Parece-me estimulante que o conhecido cientista político Francis Fukuyama tenha dedicado o seu último ensaio à questão da Identidade. E que o relacione com o que chama: Exigência de dignidade e a Política de ressentimento (Dom Quixote, 2018). Para lá de um juízo acerca do mérito da obra, tomo-a como sintoma de que por aqui passa uma das grandes questões do nosso tempo. O autor reflecte-a à luz da política e da economia. Talvez se pudesse continuar o exercício, estendo-o ao campo cristão e eclesial. Também este atravessado hoje, porventura com renovada intensidade, por retóricas de ressentimento e projectos identitários.

Fukuyama recorre ao mundo antigo para esclarecer um engano do presente. Tornou-se comum considerar que o comportamento humano se rege pela razão e pelo desejo. Estas duas forças explicariam o que nos leva a agir de uma determinada forma. A economia, por exemplo, assenta no pressuposto de que agimos racionalmente em ordem a satisfazer os nossos desejos. Cá está: razão e desejo. Na política, tudo somado, não seria muito diferente. Este pressuposto, contudo, exibe hoje fragilidades, não sendo capaz de explicar de forma convincente toda a acção humana que desafia a lógica da simples satisfação de um desejo pessoal. Os exemplos são de Fukuyama: «A teoria económica não explica satisfatoriamente que um soldado se lance sobre uma granada, ou um bombista suicida, ou toda uma série de outros casos em que algo mais do que o próprio interesse material parece estar em jogo».

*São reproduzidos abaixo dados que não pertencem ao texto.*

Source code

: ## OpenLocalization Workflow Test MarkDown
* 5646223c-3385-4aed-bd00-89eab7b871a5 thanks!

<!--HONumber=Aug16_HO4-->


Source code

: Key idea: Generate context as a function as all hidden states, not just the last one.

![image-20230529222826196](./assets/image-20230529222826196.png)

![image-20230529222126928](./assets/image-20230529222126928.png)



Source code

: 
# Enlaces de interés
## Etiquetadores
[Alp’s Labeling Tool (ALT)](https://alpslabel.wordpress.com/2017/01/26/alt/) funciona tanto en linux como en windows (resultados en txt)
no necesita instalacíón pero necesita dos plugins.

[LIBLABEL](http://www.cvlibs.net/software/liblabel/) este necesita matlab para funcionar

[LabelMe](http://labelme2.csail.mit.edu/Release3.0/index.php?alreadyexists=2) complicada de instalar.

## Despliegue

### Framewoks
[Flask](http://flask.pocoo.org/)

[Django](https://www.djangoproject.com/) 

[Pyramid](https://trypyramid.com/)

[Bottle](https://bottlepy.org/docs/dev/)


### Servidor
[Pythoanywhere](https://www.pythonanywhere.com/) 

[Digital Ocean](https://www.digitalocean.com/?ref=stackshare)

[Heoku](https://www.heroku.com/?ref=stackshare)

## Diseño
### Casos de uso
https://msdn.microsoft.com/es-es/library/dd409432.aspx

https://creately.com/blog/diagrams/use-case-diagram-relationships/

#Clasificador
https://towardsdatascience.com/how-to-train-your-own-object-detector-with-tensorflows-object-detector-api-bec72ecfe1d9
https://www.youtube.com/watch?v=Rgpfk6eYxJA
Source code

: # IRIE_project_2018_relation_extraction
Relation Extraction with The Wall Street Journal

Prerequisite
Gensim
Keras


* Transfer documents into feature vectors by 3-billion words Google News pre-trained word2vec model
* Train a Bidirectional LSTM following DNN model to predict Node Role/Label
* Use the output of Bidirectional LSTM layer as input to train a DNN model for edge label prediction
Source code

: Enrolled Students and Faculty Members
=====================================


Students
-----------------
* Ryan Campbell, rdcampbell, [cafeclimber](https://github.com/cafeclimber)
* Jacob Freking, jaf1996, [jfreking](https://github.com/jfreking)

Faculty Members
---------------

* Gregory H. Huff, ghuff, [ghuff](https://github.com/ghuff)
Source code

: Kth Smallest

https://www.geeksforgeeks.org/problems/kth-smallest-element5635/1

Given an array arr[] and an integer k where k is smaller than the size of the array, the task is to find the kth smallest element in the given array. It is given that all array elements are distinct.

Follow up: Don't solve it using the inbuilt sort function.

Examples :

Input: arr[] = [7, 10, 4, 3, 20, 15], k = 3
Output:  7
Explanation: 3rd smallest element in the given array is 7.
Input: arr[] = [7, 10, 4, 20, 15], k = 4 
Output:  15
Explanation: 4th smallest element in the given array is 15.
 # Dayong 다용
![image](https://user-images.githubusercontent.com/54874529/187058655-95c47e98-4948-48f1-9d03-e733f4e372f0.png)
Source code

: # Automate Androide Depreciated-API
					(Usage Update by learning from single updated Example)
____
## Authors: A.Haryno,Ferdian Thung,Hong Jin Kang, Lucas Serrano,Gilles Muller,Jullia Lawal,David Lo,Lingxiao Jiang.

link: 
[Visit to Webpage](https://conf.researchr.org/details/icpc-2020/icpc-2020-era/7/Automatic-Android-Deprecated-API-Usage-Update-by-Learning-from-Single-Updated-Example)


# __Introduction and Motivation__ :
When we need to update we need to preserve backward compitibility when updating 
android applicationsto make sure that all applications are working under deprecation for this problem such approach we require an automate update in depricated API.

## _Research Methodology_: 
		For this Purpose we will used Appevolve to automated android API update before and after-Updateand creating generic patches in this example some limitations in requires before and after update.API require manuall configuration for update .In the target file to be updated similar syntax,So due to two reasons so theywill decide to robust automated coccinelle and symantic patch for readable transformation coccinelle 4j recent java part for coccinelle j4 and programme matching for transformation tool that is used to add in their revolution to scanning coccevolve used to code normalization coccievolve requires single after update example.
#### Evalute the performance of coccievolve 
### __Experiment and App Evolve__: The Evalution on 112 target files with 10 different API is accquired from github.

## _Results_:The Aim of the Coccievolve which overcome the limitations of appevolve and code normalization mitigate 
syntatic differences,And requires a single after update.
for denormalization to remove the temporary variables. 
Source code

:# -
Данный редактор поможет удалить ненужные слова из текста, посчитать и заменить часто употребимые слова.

Recorrendo à República de Platão, Fukuyama recorda que a alma humana não é só composta por razão, nem só por desejo, mas que também o é por thymós. Thymós seria a sede do reconhecimento e do valor. Hoje activada enquanto identidade interior que demanda reconhecimento público e, portanto, político. É esta terceira face da alma humana que terá caído hoje no esquecimento. Com thymós queriam já os antigos gregos afirmar que o comportamento humano também se rege por juízos de valor. Assim, «os seres humanos não querem apenas coisas externas a eles próprios […]. Eles também anseiam por juízos positivos acerca do seu valor e dignidade». No fundo, thymós é aquela parte da alma que procura reconhecimento. E ela é eficaz, podendo mesmo dominar quando se acha em contradição com a razão e o desejo.

Talvez aqui esteja uma das razões por que actuamos e vemos actuar de uma forma que desafia a razão e que o desejo egoísta não consegue explicar. Talvez aqui esteja uma das razões para experiências frustradas de diálogo social e eclesial. É que, esquecidos de que também somos thymós, estaremos, por vezes, a falar ao lado errado da alma humana. Recordar que também somos thymós é urgente. Decerto isso será útil para nos conhecermos melhor a nós próprios e perceber as nossas dinâmicas de procura de reconhecimento. Mas sê-lo-á também para mobilizar o agir humano para o bem neste mundo, aberto a uma transcendência que, essa sim, é garantia definitiva de que temos valor.